Durante a revista foram localizados carregadores para celular escondidos em alimentos que chegam até os presos por meio das visitas semanais. Aparelhos televisores também foram retirados das celas no decorrer da vistoria.
Como a estrutura da cadeia não conta com um pórtico de detector de metais, as visitas conseguem facilmente introduzir celulares, cerras e demais objetos que facilitam o trabalho de fuga dos presos.

Superlotação
A ala onde os presos fugitivos estavam alocados é chamada de “Casão” e no momento da fuga abrigava 83 detentos. O local, conforme a Polícia Civil, é para 16 presos.
A superlotação enfrentada pela cadeia pública rondonense é um problema anunciado e hoje se caracteriza como um barril de pólvora prestes a explodir. Atualmente, cerca de 105 presos ocupam uma estrutura projetada para abrigar apenas 18.
De acordo com o delegado de Polícia Civil, Diego Valim, a superlotação e a falta de estrutura impactam diretamente não apenas na segurança da população, como também no trabalho dos policiais. “Os policias vivem nessa rotina de frustrar as fugas dos presos, porque corriqueiramente são registradas tentativas. Felizmente, dessa vez fugiram apenas três, haja vista que se os agentes não tivessem flagrado a ação, o número seria muito maior”, destaca.

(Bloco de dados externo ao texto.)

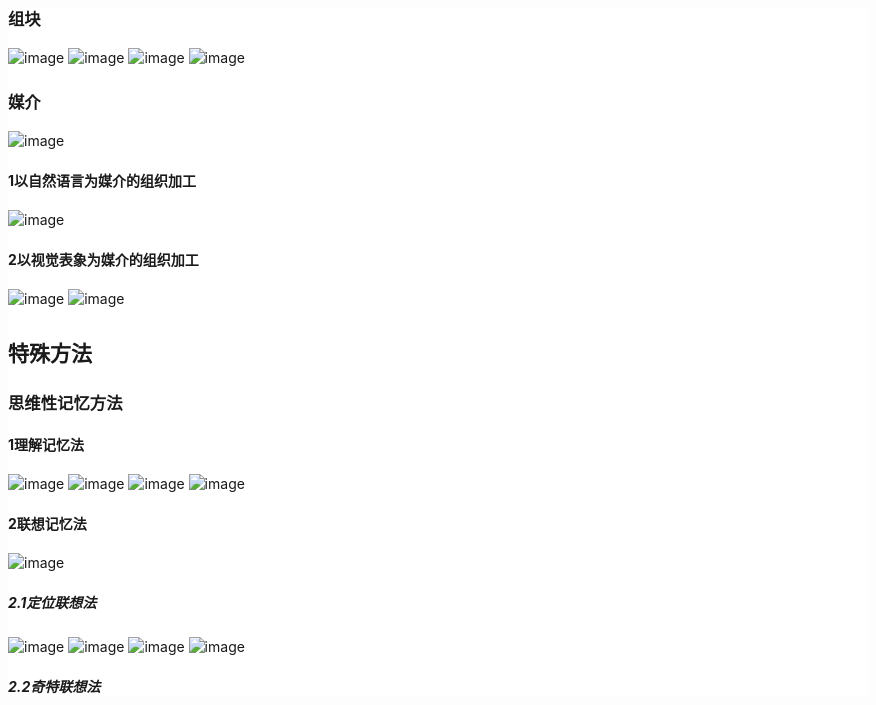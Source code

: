 ### 组块

![image](https://user-images.githubusercontent.com/106364401/170814824-b723d163-19da-4a65-a382-862a38648405.png)
![image](https://user-images.githubusercontent.com/106364401/170814827-f2e3c3db-9481-48ff-a38f-71ddf16091e2.png)
![image](https://user-images.githubusercontent.com/106364401/170814831-c15cfbc5-59bd-4519-8999-ca4eb101e358.png)
![image](https://user-images.githubusercontent.com/106364401/170814833-8a0fe103-d512-4d6d-bd6a-d273e391fadc.png)

### 媒介

![image](https://user-images.githubusercontent.com/106364401/170814852-125ebd03-e051-43ad-88d0-80fa9d40ec95.png)

#### 1以自然语言为媒介的组织加工

![image](https://user-images.githubusercontent.com/106364401/170814870-2ed10a36-37fc-435c-826b-88331df05d04.png)

#### 2以视觉表象为媒介的组织加工

![image](https://user-images.githubusercontent.com/106364401/170814884-ecc08270-96ec-4bc5-b9eb-0cc1b3cf7b79.png)
![image](https://user-images.githubusercontent.com/106364401/170814887-d5bb5af6-b88f-490d-a51f-f5bdaada5150.png)

## 特殊方法

### 思维性记忆方法

#### 1理解记忆法

![image](https://user-images.githubusercontent.com/106364401/170814908-02af05ae-69e6-4aec-b668-8e81365eee0a.png)
![image](https://user-images.githubusercontent.com/106364401/170814913-1403126e-4d22-4fda-b708-de45f88c6dd6.png)
![image](https://user-images.githubusercontent.com/106364401/170814917-807a78e8-b6e2-4b2f-939d-9f45172daab9.png)
![image](https://user-images.githubusercontent.com/106364401/170814920-32c96731-8ba8-425f-963d-1b0b31b7e801.png)

#### 2联想记忆法

![image](https://user-images.githubusercontent.com/106364401/170814936-982802ea-f8f0-4eb4-b9cc-2d22078f219d.png)

##### 2.1定位联想法

![image](https://user-images.githubusercontent.com/106364401/170814950-60a11f7b-c28b-4e7e-90d1-9dc2aa352ee8.png)
![image](https://user-images.githubusercontent.com/106364401/170814955-4f308065-b532-42e9-8f89-c9538c05542f.png)
![image](https://user-images.githubusercontent.com/106364401/170814958-ff81b111-2b71-4d52-83f8-5061b2d08155.png)
![image](https://user-images.githubusercontent.com/106364401/170814963-2fd83df2-e8b2-4914-a3af-574eaadf5891.png)

##### 2.2奇特联想法
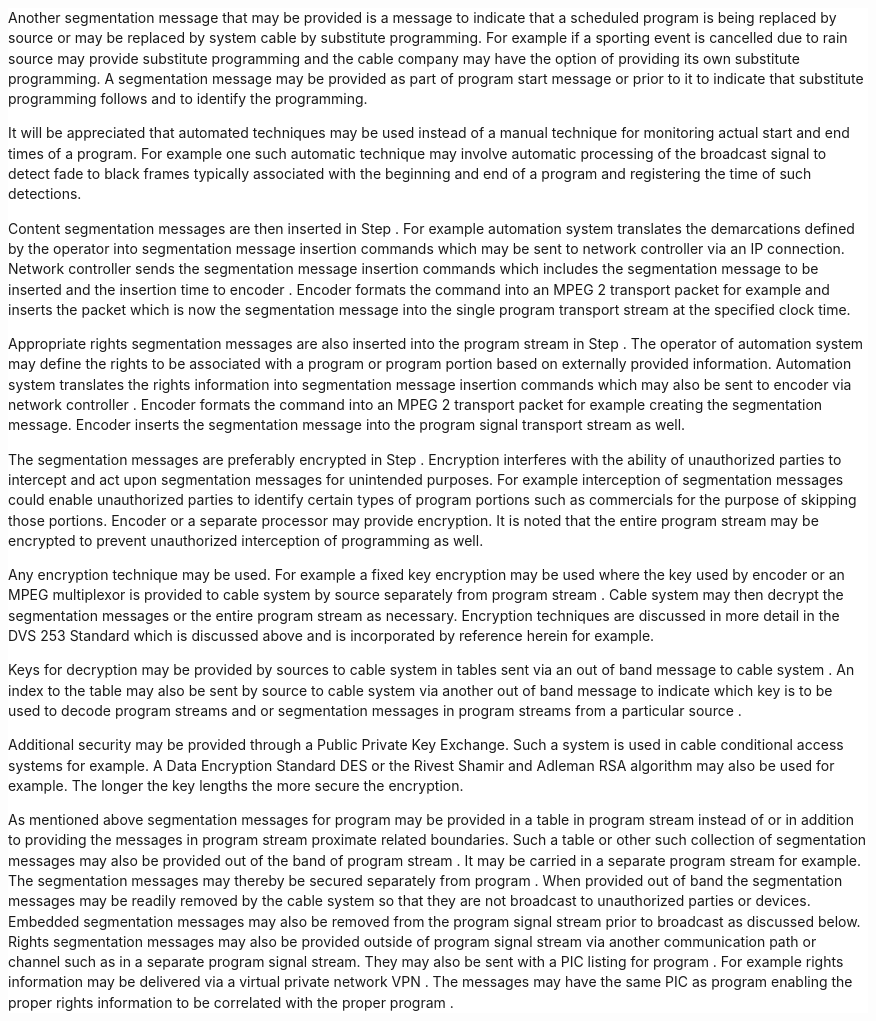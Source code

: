 Another segmentation message that may be provided is a message to indicate that a scheduled program is being replaced by source or may be replaced by system cable by substitute programming. For example if a sporting event is cancelled due to rain source may provide substitute programming and the cable company may have the option of providing its own substitute programming. A segmentation message may be provided as part of program start message or prior to it to indicate that substitute programming follows and to identify the programming.

It will be appreciated that automated techniques may be used instead of a manual technique for monitoring actual start and end times of a program. For example one such automatic technique may involve automatic processing of the broadcast signal to detect fade to black frames typically associated with the beginning and end of a program and registering the time of such detections.

Content segmentation messages are then inserted in Step . For example automation system translates the demarcations defined by the operator into segmentation message insertion commands which may be sent to network controller via an IP connection. Network controller sends the segmentation message insertion commands which includes the segmentation message to be inserted and the insertion time to encoder . Encoder formats the command into an MPEG 2 transport packet for example and inserts the packet which is now the segmentation message into the single program transport stream at the specified clock time.

Appropriate rights segmentation messages are also inserted into the program stream in Step . The operator of automation system may define the rights to be associated with a program or program portion based on externally provided information. Automation system translates the rights information into segmentation message insertion commands which may also be sent to encoder via network controller . Encoder formats the command into an MPEG 2 transport packet for example creating the segmentation message. Encoder inserts the segmentation message into the program signal transport stream as well.

The segmentation messages are preferably encrypted in Step . Encryption interferes with the ability of unauthorized parties to intercept and act upon segmentation messages for unintended purposes. For example interception of segmentation messages could enable unauthorized parties to identify certain types of program portions such as commercials for the purpose of skipping those portions. Encoder or a separate processor may provide encryption. It is noted that the entire program stream may be encrypted to prevent unauthorized interception of programming as well.

Any encryption technique may be used. For example a fixed key encryption may be used where the key used by encoder or an MPEG multiplexor is provided to cable system by source separately from program stream . Cable system may then decrypt the segmentation messages or the entire program stream as necessary. Encryption techniques are discussed in more detail in the DVS 253 Standard which is discussed above and is incorporated by reference herein for example.

Keys for decryption may be provided by sources to cable system in tables sent via an out of band message to cable system . An index to the table may also be sent by source to cable system via another out of band message to indicate which key is to be used to decode program streams and or segmentation messages in program streams from a particular source .

Additional security may be provided through a Public Private Key Exchange. Such a system is used in cable conditional access systems for example. A Data Encryption Standard DES or the Rivest Shamir and Adleman RSA algorithm may also be used for example. The longer the key lengths the more secure the encryption.

As mentioned above segmentation messages for program may be provided in a table in program stream instead of or in addition to providing the messages in program stream proximate related boundaries. Such a table or other such collection of segmentation messages may also be provided out of the band of program stream . It may be carried in a separate program stream for example. The segmentation messages may thereby be secured separately from program . When provided out of band the segmentation messages may be readily removed by the cable system so that they are not broadcast to unauthorized parties or devices. Embedded segmentation messages may also be removed from the program signal stream prior to broadcast as discussed below. Rights segmentation messages may also be provided outside of program signal stream via another communication path or channel such as in a separate program signal stream. They may also be sent with a PIC listing for program . For example rights information may be delivered via a virtual private network VPN . The messages may have the same PIC as program enabling the proper rights information to be correlated with the proper program .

Valim salienta que a população é a mais afetada diante dessa situação. “Para a sociedade é uma total insegurança ter esse numero de presos alojados no centro do município”, frisa. Além dos presos provisórios, a cadeia rondonense abriga também aqueles que já estão condenados.
Conforme o delegado, a Polícia Civil sofre com esse quadro principalmente por estar em um claro desvio de função. “Enquanto o Estado não suprir essa necessidade e olhar o sistema carcerário com outros olhos, a população vai continuar sofrendo e a Polícia Civil sendo obrigada a arcar com a custódia de presos”, finaliza.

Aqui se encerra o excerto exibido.